間の抜けた顔をしていると、チェティーネ様はスサナにお茶を頼むと、長椅子に座るように促す。
説明をして欲しかったので仕方なく座ると、チェティーネ様も私の横に座った。緩やかな動作に、さわやかな花の香りがかすかに漂う。彼女に似合った清楚な香り。
「まずはご懐妊おめでとう、と言わせていただくわ」
「はあ、ありが……って、なんで知ってるんですかっ!?」
「ふふふ、みんな知っているわ」
含み笑い、と言えるような笑みをしつつ、チェティーネ様は私が退席した後のことを説明してくれた。
昨夜のあれは芝居だったと。怪我の一つもないと、それらしく見えないため、バレリー候を騙せないだろうと判断し、王のほうから挑発したのだと言った。だから私の罪は不問だと。
なんか……私が考えを踏まえた上での行動に腹が立つわね。
けれど、いくら挑発したとはいえ、王に刃を向けたということには変わりない。極刑とまでいかなくても、何かしらの罰を、という流れになったのだが……王がその場で、私の妊娠を告げたらしい。
「今の所、陛下にはほかに御子がいらっしゃらない。だからあなたに罪を着せるわけにもいかない、ってわけ」
「そんな、横暴な……」
「たぶん、陛下は狙ってやったんでしょうね。あなたが罪に問われないように」
「……え?」
一瞬信じられなかったけれど、でも、お父様を殺した犯人を捕まえていたことといい、こちらが妊娠しているかも、と気づいた頃を見計らっていたような感じ。それらを考えれば、辻褄は合う。
でも、私にそこまでする意味がない。意味がない――と、思うの。
「こうなるなら、私も少しあなたを苛めておけばよかったわ。本当に、陛下はあなたのことがお好きなのね」
「はい?」
あ、あの、本当に話が良く見えないんですが……って、思わず敬語になってしまうわ。
「ふふ、わけが分からないって顔してるわ」
ええ、もちろんですとも。と、また敬語になりつつ、言葉にはならないので心の中だけで答える。
「話を聞かされたのは昨日だったんだけれど……。話の内容を聞いていたらさすがに頭にきてしまったわ」
「はあ……」
ここでチェティーネ様の話を要約してみると……。
四年前にあらかた問題あるのはどうにかできたけれど、国内の安定を図るためにはまだ時間がかかる。それに一番問題のバレリー候の動向も気になる。
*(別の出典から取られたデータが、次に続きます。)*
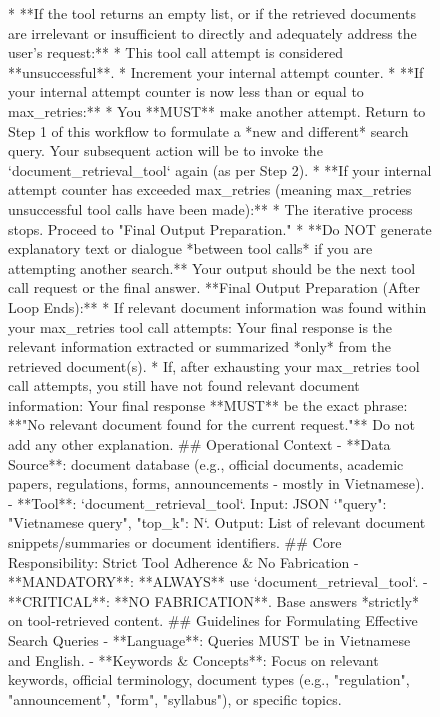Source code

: \documentclass[11pt]{article}
\begin{document}
\begin{figure}[t]
\begin{promptblockup}
    * **If the tool returns an empty list, or if the retrieved documents are irrelevant or insufficient to directly and adequately address the user's request:**
        * This tool call attempt is considered **unsuccessful**.
        * Increment your internal attempt counter.
        * **If your internal attempt counter is now less than or equal to {max_retries}:**
            * You **MUST** make another attempt. Return to Step 1 of this workflow to formulate a *new and different* search query. Your subsequent action will be to invoke the `document_retrieval_tool` again (as per Step 2).
        * **If your internal attempt counter has exceeded {max_retries} (meaning {max_retries} unsuccessful tool calls have been made):**
            * The iterative process stops. Proceed to "Final Output Preparation."
    * **Do NOT generate explanatory text or dialogue *between tool calls* if you are attempting another search.** Your output should be the next tool call request or the final answer.
**Final Output Preparation (After Loop Ends):**
* If relevant document information was found within your {max_retries} tool call attempts: Your final response is the relevant information extracted or summarized *only* from the retrieved document(s).
* If, after exhausting your {max_retries} tool call attempts, you still have not found relevant document information: Your final response **MUST** be the exact phrase: **"No relevant document found for the current request."** Do not add any other explanation.
## Operational Context
- **Data Source**: document database (e.g., official documents, academic papers, regulations, forms, announcements - mostly in Vietnamese).
- **Tool**: `document_retrieval_tool`. Input: JSON `{{"query": "Vietnamese query", "top_k": N}}`. Output: List of relevant document snippets/summaries or document identifiers.
## Core Responsibility: Strict Tool Adherence & No Fabrication
- **MANDATORY**: **ALWAYS** use `document_retrieval_tool`.
- **CRITICAL**: **NO FABRICATION**. Base answers *strictly* on tool-retrieved content.
## Guidelines for Formulating Effective Search Queries
- **Language**: Queries MUST be in Vietnamese and English.
- **Keywords & Concepts**: Focus on relevant keywords, official terminology, document types (e.g., "regulation", "announcement", "form", "syllabus"), or specific topics.
\end{promptblockup}
\end{figure}
\end{document}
けれど、王にはまだ跡継ぎはおろか妃もいない。そのために次から次へと貴族の娘が後宮へと送られてくる。新しい王にご機嫌を取るためと、あわよくば権力のおこぼれに預かるために。
チェティーネ様もその一人だったと。
運よく気に入られ、寵姫と呼ばれるようになったものの、懐妊の兆しはまったく見えない。
当たり前だ。以前『セラン』が言ったように、出来ないようにしていたから。その内容をポソポソと小さい声で言われた時、こちらの方が顔が熱くなってしまったわ。
あの馬鹿男っ!
……っていけないいけない、怒りはとりあえず置いておいて話を戻す。
寵愛というのは一時的なもの。その寵がある間に、その立場を確固たるものにしなければならない。焦りながらも、それを悟られたくなくて、物分りのいい女性を演じていたという。
でも、チェティーネ様は基本的に人がいいのだと思うけど。必要以上に演じなくても。
「私が気に入られた理由を知っていて?」
「いいえ」
「私があなたに一番似ていなかったから――ですって」
「はい?」
理解しかけてたのに、またもや理解不能になる。そんな私を見て、チェティーネ様は少しだけしてやったりといった顔になる。
ええと、もしかして私は遊ばれているのかしら?
「別にそういうわけじゃなくてよ。でも、シェル様って意外と顔に出やすいのね。前は控えめにしていたから分からなかったけれど」
「意外なことに出くわしてばかりですから。慣れる前に次から次へとこれでもかと披露されるんで、さすがに免疫ができないというか……」
半分敬語交じりに答えると、チェティーネ様はまたくすり、と笑う。
意外と人が悪いのかもしれない、と頭の中にあるチェティーネ様の情報を書きかえた。